Jeri Neal of The Romance Readers Connection writes: “...one of the most delightful, witty, well-written books I've read in a very long time. This author absolutely nailed the experience of cosmopolitan, urban professionals returning to the small town of their roots.” She goes on to say more, but enough about me.
As I write this entry, the Writers Guild of America is on strike. Their decision to strike took a lot of courage and determination. One of the issues in contention involves webcasts or digitally distributed media of television shows. If you log onto a station's site and watch a television sitcom online, you see commercials. Advertising revenue is generated but under the existing contract, the writers do not share in those proceeds.
If it weren't for the writers--those crazy, brilliant, witty, and brave souls who have the ability to dream up characters who become icons in our world--there would be no show to webcast. I am not a member of the WGA. Novelists work without a union. But I urge you, for as long as the strike continues, to show your support of writers by not visiting any websites that redistribute television shows.

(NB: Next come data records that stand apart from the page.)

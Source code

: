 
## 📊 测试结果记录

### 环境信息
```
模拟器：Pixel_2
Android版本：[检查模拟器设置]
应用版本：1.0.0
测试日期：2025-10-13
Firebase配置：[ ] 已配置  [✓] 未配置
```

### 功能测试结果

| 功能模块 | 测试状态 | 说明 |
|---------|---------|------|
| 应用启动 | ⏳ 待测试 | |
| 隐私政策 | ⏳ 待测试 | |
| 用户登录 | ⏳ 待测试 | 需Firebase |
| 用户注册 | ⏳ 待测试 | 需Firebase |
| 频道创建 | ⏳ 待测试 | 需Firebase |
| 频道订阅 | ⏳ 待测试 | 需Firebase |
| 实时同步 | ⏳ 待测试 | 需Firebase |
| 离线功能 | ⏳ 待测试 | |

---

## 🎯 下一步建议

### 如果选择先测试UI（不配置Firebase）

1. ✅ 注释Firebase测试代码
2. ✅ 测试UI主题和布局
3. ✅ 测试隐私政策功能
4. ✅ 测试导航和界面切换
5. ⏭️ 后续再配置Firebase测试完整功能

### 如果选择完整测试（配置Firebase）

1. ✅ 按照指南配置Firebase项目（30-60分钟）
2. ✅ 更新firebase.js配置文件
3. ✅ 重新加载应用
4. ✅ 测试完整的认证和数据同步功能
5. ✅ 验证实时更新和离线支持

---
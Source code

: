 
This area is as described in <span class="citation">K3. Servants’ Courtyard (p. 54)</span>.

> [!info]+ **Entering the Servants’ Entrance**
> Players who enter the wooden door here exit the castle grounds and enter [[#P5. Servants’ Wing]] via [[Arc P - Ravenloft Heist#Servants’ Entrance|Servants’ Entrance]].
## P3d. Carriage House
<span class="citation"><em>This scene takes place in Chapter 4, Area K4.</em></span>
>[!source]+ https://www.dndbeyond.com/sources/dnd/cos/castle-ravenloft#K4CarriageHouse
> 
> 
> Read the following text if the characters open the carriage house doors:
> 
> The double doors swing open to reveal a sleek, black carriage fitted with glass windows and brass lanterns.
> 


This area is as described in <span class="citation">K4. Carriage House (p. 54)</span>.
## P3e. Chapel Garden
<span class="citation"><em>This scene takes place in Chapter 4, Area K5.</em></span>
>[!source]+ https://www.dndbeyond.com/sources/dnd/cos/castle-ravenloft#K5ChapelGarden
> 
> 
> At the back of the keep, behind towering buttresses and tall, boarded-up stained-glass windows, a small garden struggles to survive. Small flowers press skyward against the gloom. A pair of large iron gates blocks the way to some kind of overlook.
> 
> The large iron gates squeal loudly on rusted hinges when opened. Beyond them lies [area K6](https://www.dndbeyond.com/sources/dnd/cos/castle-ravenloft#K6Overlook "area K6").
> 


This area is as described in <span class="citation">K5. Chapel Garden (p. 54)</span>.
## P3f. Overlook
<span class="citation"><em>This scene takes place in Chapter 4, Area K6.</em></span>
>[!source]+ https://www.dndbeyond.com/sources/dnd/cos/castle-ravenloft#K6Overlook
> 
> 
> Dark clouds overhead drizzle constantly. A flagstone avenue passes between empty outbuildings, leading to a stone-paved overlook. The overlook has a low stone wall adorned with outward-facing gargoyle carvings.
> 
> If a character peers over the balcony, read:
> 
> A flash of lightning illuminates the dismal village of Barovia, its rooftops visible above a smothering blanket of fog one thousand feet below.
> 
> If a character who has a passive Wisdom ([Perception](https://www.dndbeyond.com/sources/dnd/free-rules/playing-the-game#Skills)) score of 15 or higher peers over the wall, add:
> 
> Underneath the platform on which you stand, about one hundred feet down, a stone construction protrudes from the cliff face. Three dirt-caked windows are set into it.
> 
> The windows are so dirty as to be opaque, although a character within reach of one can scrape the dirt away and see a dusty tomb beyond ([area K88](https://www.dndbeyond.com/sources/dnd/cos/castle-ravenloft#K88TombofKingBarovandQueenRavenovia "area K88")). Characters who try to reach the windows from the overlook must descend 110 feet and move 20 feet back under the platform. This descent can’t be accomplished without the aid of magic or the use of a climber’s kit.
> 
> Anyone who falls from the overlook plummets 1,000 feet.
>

If you begin to suffer withdrawal pains from missing UGLY BETTY or PUSHING DAISIES (the two favorites of our home's teenager), pick up a copy of NOT THE MARRYING KIND. It's not crossing the picket line and it's a way to support both writers who work without and with a union.
Until next time...
Hailey North
5 Comments:
Nancy's books are always warm and funny, and this one sounds terrific. Can't wait to read it!
10:10 PM
FINALLY, another heart warming book from the pen of author extraordinaire, Hailey North! Your books always make me smile and I'm sad when they end but happy, because I know there is another manuscript tucked away on which you are working! I am looking forward to the book signing this weekend! And Nancy, just remember that I always have a supply of one subject notebooks!!! The babies send their love (as Hailey walks across the keyboard)!!
8:08 AM
Am so excited about your latest book! Know too well the realities of Hurrican Katrina, the frustrations, the crying spells. Lost all of your books in the storm and I had them all from all your differnt pseudonyms. BUT have found them all on ebay!! Your books have always been such a great escape and can't wait to read the latest. AND just in time for the holidays.
9:50 AM
What great reviews! I cannot wait to read my copy of NOT THE MARRYING KIND, Nancy!
5:32 PM
I suppose I can forgo dead bodies and ghosts to settle down with your romance. It sounds charming. Best of luck!